The Death of Marat by Jacques-Louis David (1793)
I Will Repay (1906) is one of the numerous sequels to Baroness Emmuska Orczy's famous book, The Scarlet Pimpernel. It's a stand alone book but you do need to read The Scarlet Pimpernel beforehand or you won't catch an important allusion that is referred to.
Paris, 1783, and the code of honour among the French aristocracy was rigid and without logic. When the wealthy bourgeois Paul Delourede blundered and inadvertently offended a young hot-headed aristocrat, Vicomte de Marny, the only acceptable outcome was a duel.
Delourede was a brilliant swordsman and having the advantage, his intention was to disarm the younger man, but the Vicomte became reckless and lunged at his opponent, falling upon the other's sword.
Vicomte de Marny had a younger sister, Juliette, fourteen years old at the time. Their invalid father, the Duc de Marny, had lost his wife ten years previously and his mind was fast losing its reason. Juliette was his joy but the Vicomte was his pride. On him the old man rested his hopes and in his future he saw the glory of the family name recreated.
On the evening of the fateful duel, the Victome's body was carried home. The old man, when left alone with his daughter, threw off the lethargy he had shown on first seeing his dead son, and feverishly seized his daughter's hand. Placing it upon her dead brother's breast, he made her swear an oath to avenge her brother's death.

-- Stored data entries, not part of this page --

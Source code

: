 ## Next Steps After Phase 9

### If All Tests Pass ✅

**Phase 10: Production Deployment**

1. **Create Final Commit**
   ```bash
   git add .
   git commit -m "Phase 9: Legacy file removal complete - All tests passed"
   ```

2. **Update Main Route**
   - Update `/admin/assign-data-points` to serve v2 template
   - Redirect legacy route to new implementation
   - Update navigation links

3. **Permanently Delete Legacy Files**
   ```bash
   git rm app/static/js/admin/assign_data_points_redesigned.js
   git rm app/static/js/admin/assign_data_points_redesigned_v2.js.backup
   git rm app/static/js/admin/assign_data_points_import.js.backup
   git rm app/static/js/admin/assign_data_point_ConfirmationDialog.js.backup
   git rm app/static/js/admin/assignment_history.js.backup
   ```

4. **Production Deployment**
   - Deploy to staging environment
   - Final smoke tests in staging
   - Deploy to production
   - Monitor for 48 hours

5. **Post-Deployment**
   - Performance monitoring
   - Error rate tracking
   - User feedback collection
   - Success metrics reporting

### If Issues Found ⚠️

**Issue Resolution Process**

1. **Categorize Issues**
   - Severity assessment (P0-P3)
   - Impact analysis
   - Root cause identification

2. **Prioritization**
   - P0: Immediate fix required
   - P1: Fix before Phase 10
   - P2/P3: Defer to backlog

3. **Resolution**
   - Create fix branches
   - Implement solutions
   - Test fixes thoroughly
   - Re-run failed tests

Ten years later, Delourede was a well-known and respected citizen. Up until this time Juliette had nourished revenge in her heart but when circumstances placed her under Delourede's protection, she began to know the real character of the man and was torn between his kindness and growing love for her and the oath she'd made.
I mentioned that The Scarlet Pimpernel should be read prior to this book. He plays a short but important role in this story and a knowledge of the first book helps in appreciating the Pimpernel's comments to Delourede about love and idolatry which hearken back to his own painful experience.
"And 'twill be when you understand that your idol has feet of clay that you'll learn the real lesson of love," said Blakeney earnestly.
"Is it love to worship a saint in heaven, whom you dare not touch, who hovers above you like a cloud, which floats away from you even as you gaze? To love is to feel one being in the world at one with us, our equal in sin as well as in virtue. To love, for us men, is to clasp one woman with our arms, feeling that she lives and breathes just as we do, suffers as we do, thinks with us, loves with us, and, above all, sins with us. Your mock saint who stands in a niche is not a woman if she have not suffered, still less a woman if she have not sinned. Fall at the feet of your idol an you wish, but drag her down to your level after that—the only level she should ever reach, that of your heart."
The author's sequels to The Scarlet Pimpernel retain the author's romantic, melodramatic tone and tend to have more mature themes than the original. I Will Repay, would suit readers about 13 years and up.
An excellent & comprehensive website containing information on all things Scarlet Pimpernel is Blakeney Manor. The books are available as e-texts on this site also.